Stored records
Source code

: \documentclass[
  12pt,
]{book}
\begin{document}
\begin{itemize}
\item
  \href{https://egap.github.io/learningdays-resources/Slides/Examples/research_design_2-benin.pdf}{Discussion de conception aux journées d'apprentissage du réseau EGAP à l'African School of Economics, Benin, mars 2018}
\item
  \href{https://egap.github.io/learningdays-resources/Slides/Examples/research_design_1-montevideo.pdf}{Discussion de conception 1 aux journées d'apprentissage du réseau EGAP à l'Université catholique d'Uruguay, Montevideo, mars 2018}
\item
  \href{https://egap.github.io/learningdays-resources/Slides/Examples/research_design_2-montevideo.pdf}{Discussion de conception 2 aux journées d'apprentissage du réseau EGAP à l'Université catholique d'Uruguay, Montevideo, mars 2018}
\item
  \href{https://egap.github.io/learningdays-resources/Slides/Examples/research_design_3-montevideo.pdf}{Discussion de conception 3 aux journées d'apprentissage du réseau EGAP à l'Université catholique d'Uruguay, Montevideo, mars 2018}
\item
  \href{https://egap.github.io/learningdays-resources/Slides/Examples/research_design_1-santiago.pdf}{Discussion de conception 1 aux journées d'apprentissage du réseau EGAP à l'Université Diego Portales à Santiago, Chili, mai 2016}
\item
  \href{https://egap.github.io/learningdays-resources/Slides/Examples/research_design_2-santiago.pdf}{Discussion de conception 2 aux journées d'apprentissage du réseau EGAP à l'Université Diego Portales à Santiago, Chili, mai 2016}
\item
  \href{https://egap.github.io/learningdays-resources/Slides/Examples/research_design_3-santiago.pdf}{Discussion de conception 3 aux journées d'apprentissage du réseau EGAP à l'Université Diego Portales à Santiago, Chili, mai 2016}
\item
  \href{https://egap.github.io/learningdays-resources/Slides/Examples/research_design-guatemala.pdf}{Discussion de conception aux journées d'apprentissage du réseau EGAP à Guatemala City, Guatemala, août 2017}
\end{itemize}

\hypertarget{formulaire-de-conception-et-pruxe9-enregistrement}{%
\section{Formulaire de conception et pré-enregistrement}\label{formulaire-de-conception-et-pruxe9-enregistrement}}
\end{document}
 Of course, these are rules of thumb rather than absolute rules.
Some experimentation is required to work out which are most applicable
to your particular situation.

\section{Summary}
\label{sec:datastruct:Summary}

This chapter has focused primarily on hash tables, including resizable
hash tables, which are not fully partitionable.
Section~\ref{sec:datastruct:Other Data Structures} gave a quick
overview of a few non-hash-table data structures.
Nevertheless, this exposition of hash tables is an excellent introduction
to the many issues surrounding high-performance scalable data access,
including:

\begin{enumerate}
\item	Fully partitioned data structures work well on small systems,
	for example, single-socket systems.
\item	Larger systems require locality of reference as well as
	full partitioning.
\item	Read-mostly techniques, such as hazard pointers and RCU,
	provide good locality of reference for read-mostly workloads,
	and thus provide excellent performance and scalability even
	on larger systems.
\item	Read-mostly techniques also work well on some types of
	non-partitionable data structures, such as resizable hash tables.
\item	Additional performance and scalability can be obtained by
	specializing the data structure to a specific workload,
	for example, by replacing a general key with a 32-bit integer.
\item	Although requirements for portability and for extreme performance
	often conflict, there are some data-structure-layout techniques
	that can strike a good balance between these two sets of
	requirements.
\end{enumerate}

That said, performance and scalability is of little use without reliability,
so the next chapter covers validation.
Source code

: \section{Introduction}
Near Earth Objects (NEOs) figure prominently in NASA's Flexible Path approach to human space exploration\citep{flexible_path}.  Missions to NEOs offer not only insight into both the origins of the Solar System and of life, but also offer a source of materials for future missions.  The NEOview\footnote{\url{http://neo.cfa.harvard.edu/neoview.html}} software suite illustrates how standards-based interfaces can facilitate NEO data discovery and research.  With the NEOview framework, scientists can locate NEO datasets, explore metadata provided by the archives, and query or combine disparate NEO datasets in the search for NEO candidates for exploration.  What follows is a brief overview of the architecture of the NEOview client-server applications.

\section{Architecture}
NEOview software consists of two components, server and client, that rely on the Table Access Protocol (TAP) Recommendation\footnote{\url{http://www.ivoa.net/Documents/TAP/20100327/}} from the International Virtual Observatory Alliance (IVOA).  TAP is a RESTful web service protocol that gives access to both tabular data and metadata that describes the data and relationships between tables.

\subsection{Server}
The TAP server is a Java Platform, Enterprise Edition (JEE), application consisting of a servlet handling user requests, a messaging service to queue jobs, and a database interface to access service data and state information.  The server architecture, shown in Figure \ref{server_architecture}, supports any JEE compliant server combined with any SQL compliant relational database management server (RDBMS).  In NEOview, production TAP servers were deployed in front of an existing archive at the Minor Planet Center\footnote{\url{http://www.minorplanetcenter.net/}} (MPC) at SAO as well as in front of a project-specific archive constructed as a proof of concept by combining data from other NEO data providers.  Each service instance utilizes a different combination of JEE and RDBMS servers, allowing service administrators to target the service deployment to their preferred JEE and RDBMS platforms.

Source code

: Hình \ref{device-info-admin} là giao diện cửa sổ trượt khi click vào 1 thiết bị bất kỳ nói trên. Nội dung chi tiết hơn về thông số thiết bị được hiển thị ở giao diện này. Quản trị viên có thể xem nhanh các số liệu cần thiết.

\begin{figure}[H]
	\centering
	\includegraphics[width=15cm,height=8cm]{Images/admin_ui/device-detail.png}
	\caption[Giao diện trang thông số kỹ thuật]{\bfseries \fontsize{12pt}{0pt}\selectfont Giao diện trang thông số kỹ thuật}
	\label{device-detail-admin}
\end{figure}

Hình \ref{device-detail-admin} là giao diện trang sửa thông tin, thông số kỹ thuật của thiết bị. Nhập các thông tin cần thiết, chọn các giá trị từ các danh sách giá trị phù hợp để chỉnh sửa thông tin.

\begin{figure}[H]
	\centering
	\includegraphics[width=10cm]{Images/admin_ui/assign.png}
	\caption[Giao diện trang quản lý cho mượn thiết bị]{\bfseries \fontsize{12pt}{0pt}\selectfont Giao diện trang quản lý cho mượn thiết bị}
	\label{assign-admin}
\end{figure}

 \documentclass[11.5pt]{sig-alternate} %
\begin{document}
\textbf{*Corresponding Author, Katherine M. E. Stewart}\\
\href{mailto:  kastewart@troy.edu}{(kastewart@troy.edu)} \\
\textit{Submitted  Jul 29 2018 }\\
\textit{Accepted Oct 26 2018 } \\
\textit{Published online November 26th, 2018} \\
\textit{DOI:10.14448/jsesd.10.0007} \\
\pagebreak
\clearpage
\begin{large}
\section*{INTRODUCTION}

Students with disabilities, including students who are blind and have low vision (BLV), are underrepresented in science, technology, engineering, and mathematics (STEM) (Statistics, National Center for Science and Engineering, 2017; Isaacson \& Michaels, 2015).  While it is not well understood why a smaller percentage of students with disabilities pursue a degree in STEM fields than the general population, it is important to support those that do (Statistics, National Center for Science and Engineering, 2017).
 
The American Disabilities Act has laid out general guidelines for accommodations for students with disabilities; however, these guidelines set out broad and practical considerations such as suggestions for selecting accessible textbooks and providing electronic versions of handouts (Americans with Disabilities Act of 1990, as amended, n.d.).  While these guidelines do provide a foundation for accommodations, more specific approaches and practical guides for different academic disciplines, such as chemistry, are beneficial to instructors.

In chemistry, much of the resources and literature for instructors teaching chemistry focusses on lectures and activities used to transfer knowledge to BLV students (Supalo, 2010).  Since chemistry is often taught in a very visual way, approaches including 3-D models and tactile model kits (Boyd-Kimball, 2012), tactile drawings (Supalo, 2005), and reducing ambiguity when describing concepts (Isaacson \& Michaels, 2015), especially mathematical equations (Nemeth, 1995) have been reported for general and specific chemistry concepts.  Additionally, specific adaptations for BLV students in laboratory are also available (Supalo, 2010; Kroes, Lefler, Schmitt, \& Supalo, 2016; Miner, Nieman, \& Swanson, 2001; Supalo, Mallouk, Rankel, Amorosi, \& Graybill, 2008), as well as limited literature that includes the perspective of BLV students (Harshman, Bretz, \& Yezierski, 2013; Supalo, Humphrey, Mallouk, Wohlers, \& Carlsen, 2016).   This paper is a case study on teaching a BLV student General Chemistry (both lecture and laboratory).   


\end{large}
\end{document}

- **Action item**
Retype exactly the lines above, from the one with "EGAP à Guatemala" through the one with "full partitioning.", inclusive.

- **Answer section**
  \href{https://egap.github.io/learningdays-resources/Slides/Examples/research_design-guatemala.pdf}{Discussion de conception aux journées d'apprentissage du réseau EGAP à Guatemala City, Guatemala, août 2017}
\end{itemize}

\hypertarget{formulaire-de-conception-et-pruxe9-enregistrement}{%
\section{Formulaire de conception et pré-enregistrement}\label{formulaire-de-conception-et-pruxe9-enregistrement}}
\end{document}
 Of course, these are rules of thumb rather than absolute rules.
Some experimentation is required to work out which are most applicable
to your particular situation.

\section{Summary}
\label{sec:datastruct:Summary}

This chapter has focused primarily on hash tables, including resizable
hash tables, which are not fully partitionable.
Section~\ref{sec:datastruct:Other Data Structures} gave a quick
overview of a few non-hash-table data structures.
Nevertheless, this exposition of hash tables is an excellent introduction
to the many issues surrounding high-performance scalable data access,
including:

\begin{enumerate}
\item	Fully partitioned data structures work well on small systems,
	for example, single-socket systems.
\item	Larger systems require locality of reference as well as
	full partitioning.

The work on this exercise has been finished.